## Prompt
Write out all of the entries exactly, please.

****

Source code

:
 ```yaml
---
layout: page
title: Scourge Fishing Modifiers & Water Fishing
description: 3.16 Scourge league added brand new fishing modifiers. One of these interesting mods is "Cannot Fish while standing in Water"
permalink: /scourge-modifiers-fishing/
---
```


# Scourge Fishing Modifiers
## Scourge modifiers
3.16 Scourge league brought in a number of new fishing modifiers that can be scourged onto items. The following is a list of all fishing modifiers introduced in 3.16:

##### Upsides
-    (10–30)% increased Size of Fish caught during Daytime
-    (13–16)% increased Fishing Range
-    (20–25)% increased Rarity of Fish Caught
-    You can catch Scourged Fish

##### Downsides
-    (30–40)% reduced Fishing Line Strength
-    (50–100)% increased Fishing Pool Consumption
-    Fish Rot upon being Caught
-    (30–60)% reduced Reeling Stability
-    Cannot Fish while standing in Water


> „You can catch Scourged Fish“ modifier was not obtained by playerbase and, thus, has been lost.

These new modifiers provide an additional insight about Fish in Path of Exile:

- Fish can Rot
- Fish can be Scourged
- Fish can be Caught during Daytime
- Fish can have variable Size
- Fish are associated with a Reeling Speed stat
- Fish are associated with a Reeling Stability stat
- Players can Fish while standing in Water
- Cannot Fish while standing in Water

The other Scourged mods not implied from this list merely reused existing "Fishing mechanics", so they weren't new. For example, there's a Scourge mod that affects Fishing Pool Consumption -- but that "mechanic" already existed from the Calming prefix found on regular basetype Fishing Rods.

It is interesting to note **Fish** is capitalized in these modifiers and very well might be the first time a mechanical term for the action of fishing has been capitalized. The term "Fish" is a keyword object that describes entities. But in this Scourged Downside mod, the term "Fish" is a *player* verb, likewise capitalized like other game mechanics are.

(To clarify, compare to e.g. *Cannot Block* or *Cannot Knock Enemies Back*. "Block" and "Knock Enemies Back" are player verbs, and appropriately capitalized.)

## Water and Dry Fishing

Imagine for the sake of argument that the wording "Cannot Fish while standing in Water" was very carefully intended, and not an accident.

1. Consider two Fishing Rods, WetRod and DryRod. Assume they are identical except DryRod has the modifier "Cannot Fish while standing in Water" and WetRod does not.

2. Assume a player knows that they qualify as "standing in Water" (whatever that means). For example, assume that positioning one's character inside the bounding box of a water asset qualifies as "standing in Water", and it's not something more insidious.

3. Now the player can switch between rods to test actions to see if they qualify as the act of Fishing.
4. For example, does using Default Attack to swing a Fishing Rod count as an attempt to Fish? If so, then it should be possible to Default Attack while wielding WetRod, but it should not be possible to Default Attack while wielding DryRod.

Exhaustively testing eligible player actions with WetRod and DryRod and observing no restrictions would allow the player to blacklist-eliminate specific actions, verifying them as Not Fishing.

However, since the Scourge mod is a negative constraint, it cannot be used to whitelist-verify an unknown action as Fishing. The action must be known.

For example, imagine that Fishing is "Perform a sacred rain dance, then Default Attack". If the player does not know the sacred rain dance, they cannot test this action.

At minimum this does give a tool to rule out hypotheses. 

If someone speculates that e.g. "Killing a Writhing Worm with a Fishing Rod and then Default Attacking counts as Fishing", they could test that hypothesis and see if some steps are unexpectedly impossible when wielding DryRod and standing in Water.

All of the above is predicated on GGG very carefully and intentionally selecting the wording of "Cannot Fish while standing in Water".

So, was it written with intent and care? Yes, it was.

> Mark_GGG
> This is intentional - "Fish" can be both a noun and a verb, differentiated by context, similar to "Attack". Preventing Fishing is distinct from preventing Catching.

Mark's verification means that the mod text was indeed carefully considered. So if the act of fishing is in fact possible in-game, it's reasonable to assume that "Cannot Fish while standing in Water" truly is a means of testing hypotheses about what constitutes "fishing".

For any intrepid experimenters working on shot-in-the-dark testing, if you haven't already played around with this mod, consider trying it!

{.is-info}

****

## Solution to this exercise
Source code

:
 ```yaml
---
layout: page
title: Scourge Fishing Modifiers & Water Fishing
description: 3.16 Scourge league added brand new fishing modifiers. One of these interesting mods is "Cannot Fish while standing in Water"
permalink: /scourge-modifiers-fishing/
---
```


# Scourge Fishing Modifiers
## Scourge modifiers
3.16 Scourge league brought in a number of new fishing modifiers that can be scourged onto items. The following is a list of all fishing modifiers introduced in 3.16:

##### Upsides
-    (10–30)% increased Size of Fish caught during Daytime
-    (13–16)% increased Fishing Range
-    (20–25)% increased Rarity of Fish Caught
-    You can catch Scourged Fish

##### Downsides
-    (30–40)% reduced Fishing Line Strength
-    (50–100)% increased Fishing Pool Consumption
-    Fish Rot upon being Caught
-    (30–60)% reduced Reeling Stability
-    Cannot Fish while standing in Water


> „You can catch Scourged Fish“ modifier was not obtained by playerbase and, thus, has been lost.

These new modifiers provide an additional insight about Fish in Path of Exile:

- Fish can Rot
- Fish can be Scourged
- Fish can be Caught during Daytime
- Fish can have variable Size
- Fish are associated with a Reeling Speed stat
- Fish are associated with a Reeling Stability stat
- Players can Fish while standing in Water
- Cannot Fish while standing in Water

The other Scourged mods not implied from this list merely reused existing "Fishing mechanics", so they weren't new. For example, there's a Scourge mod that affects Fishing Pool Consumption -- but that "mechanic" already existed from the Calming prefix found on regular basetype Fishing Rods.

It is interesting to note **Fish** is capitalized in these modifiers and very well might be the first time a mechanical term for the action of fishing has been capitalized. The term "Fish" is a keyword object that describes entities. But in this Scourged Downside mod, the term "Fish" is a *player* verb, likewise capitalized like other game mechanics are.

(To clarify, compare to e.g. *Cannot Block* or *Cannot Knock Enemies Back*. "Block" and "Knock Enemies Back" are player verbs, and appropriately capitalized.)

## Water and Dry Fishing

Imagine for the sake of argument that the wording "Cannot Fish while standing in Water" was very carefully intended, and not an accident.

1. Consider two Fishing Rods, WetRod and DryRod. Assume they are identical except DryRod has the modifier "Cannot Fish while standing in Water" and WetRod does not.

2. Assume a player knows that they qualify as "standing in Water" (whatever that means). For example, assume that positioning one's character inside the bounding box of a water asset qualifies as "standing in Water", and it's not something more insidious.

3. Now the player can switch between rods to test actions to see if they qualify as the act of Fishing.
4. For example, does using Default Attack to swing a Fishing Rod count as an attempt to Fish? If so, then it should be possible to Default Attack while wielding WetRod, but it should not be possible to Default Attack while wielding DryRod.

Exhaustively testing eligible player actions with WetRod and DryRod and observing no restrictions would allow the player to blacklist-eliminate specific actions, verifying them as Not Fishing.

However, since the Scourge mod is a negative constraint, it cannot be used to whitelist-verify an unknown action as Fishing. The action must be known.

For example, imagine that Fishing is "Perform a sacred rain dance, then Default Attack". If the player does not know the sacred rain dance, they cannot test this action.

At minimum this does give a tool to rule out hypotheses. 

If someone speculates that e.g. "Killing a Writhing Worm with a Fishing Rod and then Default Attacking counts as Fishing", they could test that hypothesis and see if some steps are unexpectedly impossible when wielding DryRod and standing in Water.

All of the above is predicated on GGG very carefully and intentionally selecting the wording of "Cannot Fish while standing in Water".

So, was it written with intent and care? Yes, it was.

> Mark_GGG
> This is intentional - "Fish" can be both a noun and a verb, differentiated by context, similar to "Attack". Preventing Fishing is distinct from preventing Catching.

Mark's verification means that the mod text was indeed carefully considered. So if the act of fishing is in fact possible in-game, it's reasonable to assume that "Cannot Fish while standing in Water" truly is a means of testing hypotheses about what constitutes "fishing".

For any intrepid experimenters working on shot-in-the-dark testing, if you haven't already played around with this mod, consider trying it!

{.is-info}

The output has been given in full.